Vista parcial da roça em construção. Foto: Priscila Marques, 2021.
A nossa bandeira de luta é tá cuidando, plantando, se preparando pra avançar, né? A luta não acabou e nem acabará. Agora não é mais tempo de tristeza, o tempo da lágrima já passou! Agora é o tempo da ação e de preparar, se preparar pra começar uma luta que é nossa e essa luta vai ser começada por nós de novo. A minha mãe, o meu irmão, a juventude iniciou essa luta pelo território, mas ainda falta muita coisa. E tanto eu, como os meus filhos, nós tamos todos os dias acordando nos preparando.
Pajé Rita Muniz
Ao combinar o plantio de espécies florestais ao de plantas para alimentação e remédio, a roça aberta durante a pré-jornada é parte desse processo de preparação. Novamente, Mestre Joelson orienta: “Roça de índio e de sem terra tem que ser pequena; roça grande é coisa de fazendeiro, de preguiçoso”. Ao jeito e à paciência, deve-se juntar a astúcia.
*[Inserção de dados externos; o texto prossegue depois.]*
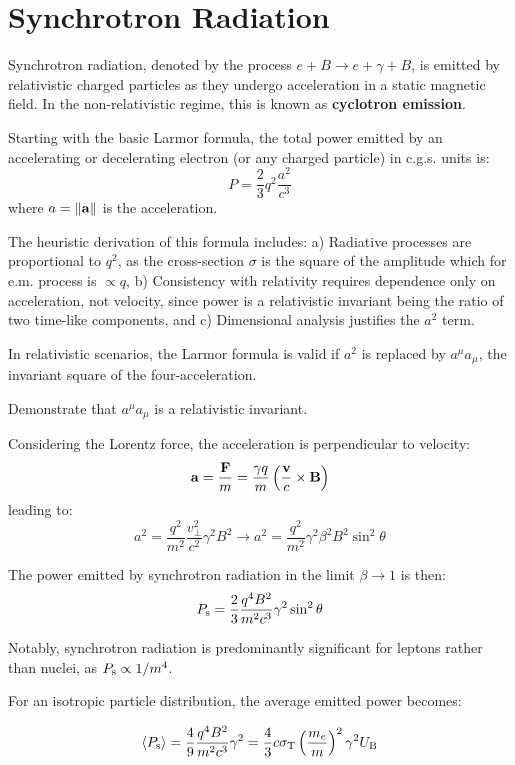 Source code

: \section{Synchrotron Radiation}

Synchrotron radiation, denoted by the process \( e + B \rightarrow e + \gamma + B \), is emitted by relativistic charged particles as they undergo acceleration in a static magnetic field. In the non-relativistic regime, this is known as 
\textbf{cyclotron emission}.

Starting with the basic Larmor formula, the total power emitted by an accelerating or decelerating electron (or any charged particle) in c.g.s. units is:
%
\[
P = \frac{2}{3} q^2 \frac{a^2}{c^3}
\]
%
where \( a = \| \vb a \|\) is the acceleration.

The heuristic derivation of this formula includes: a) Radiative processes are proportional to \( q^2 \), as the cross-section \( \sigma \) is the square of the amplitude which for e.m. process is \( \propto q \), b) Consistency with relativity requires dependence only on acceleration, not velocity, since power is a relativistic invariant being the ratio of two time-like components, and c) Dimensional analysis justifies the \( a^2 \) term.

In relativistic scenarios, the Larmor formula is valid if \( a^2 \) is replaced by \( a^\mu a_\mu \), the invariant square of the four-acceleration. 

\begin{problem}
Demonstrate that \( a^\mu a_\mu \)  is a relativistic invariant.
\end{problem}

Considering the Lorentz force, the acceleration is perpendicular to velocity:
%
\[
\vb a = \frac{\vb F}{m} = \frac{\gamma q}{m} \left(\frac{\vb v}{c} \times \vb B \right)
\]
%
leading to:
%
\[
a^2 = \frac{q^2}{m^2} \frac{v_\perp^2}{c^2} \gamma^2 B^2 \longrightarrow a^2 = \frac{q^2}{m^2} \gamma^2 \beta^2 B^2 \sin^2 \theta
\]

The power emitted by synchrotron radiation in the limit \( \beta \rightarrow 1 \) is then:
%
\[
P_{\rm s} = \frac{2}{3} \frac{q^4 B^2}{m^2 c^3} \gamma^2 \sin^2 \theta
\]

Notably, synchrotron radiation is predominantly significant for leptons rather than nuclei, as \( P_{\rm s} \propto 1/m^4 \).

For an isotropic particle distribution, the average emitted power becomes:
%
\begin{remark}
\[
\langle P_{\rm s} \rangle = \frac{4}{9} \frac{q^4 B^2}{m^2 c^3} \gamma^2 = \frac{4}{3} c \sigma_{\rm T} \left(\frac{m_e}{m}\right)^2 \gamma^2 U_{\rm B}
\]
\end{remark}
Sendo uma estratégia de luta, a área não precisa ser grande e nem deve ser distante, dois fatores que dificultam que ela tenha continuidade. Mais importante que tamanho, é sua capacidade de ser cuidada e, assim, multiplicar-se e criar fartura. Se ela crescer e frutificar, o exemplo circula. Por isso, ela foi feita próximo à casa e à estrada, de modo a inspirar quem quer que esteja precisando apenas de um exemplo para iniciar a ação. É que “a gente faz o debate também através das plantas”, comentou Joelson.
Cacique Manezinho, Mestre Joelson e Cacique Nailton
Jequitibás, ipês. Cacau e cupuaçu. Amescla, Jurema, Capim de Aruanda. Sementes, mudas e ramas. O chamado ao plantio foi feito por Pajé Rita Muniz à Teia dos Povos. As experiências, palavras e plantas cultivadas em Terra Vista a visitaram para somar ao que ela própria, sua família e seu povo já têm realizado. Quando a caravana finalmente partiu, os sem terra levaram de volta mudas, frutos e sementes que já andavam sendo cultivadas “com muita fé e amor” em seu quintal. Sem pressa, mas com a firmeza e a licença dos encantados e daqueles que viveram e lutaram antes, a pré-jornada de agroecologia regou a terra que guarda raízes profundas de uma aliança negra, indígena e popular. O sonho de “reflorestar toda essa região” e revitalizar o “vale da soberania dos povos”, afinal, não é só de Rita. Essa luta, como enfatizou, “vai ser começada por nós”. O tempo é de plantar.
Notas:
i A área reivindicada, no entanto, é maior. Ela envolve também os municípios de Conquista, Itaimbé, Itapetinga,Canavieira, Itabuna, além dos já citados.
ii Carvalho, M.; Souza, A.; Souza, J. e Pedreira, H. (org.). “Mapeando parentes: identidade, memória, território e parentesco na Terra Indígena Caramuru-Paraguassu”. UFBA, 2012.
iii Paraíso, M. “Os Pataxó Hãhãhãe do PI Caramuru-Paraguassu”. Revista Cultura: O índio na Bahia, ano 1, n. 1, 1988.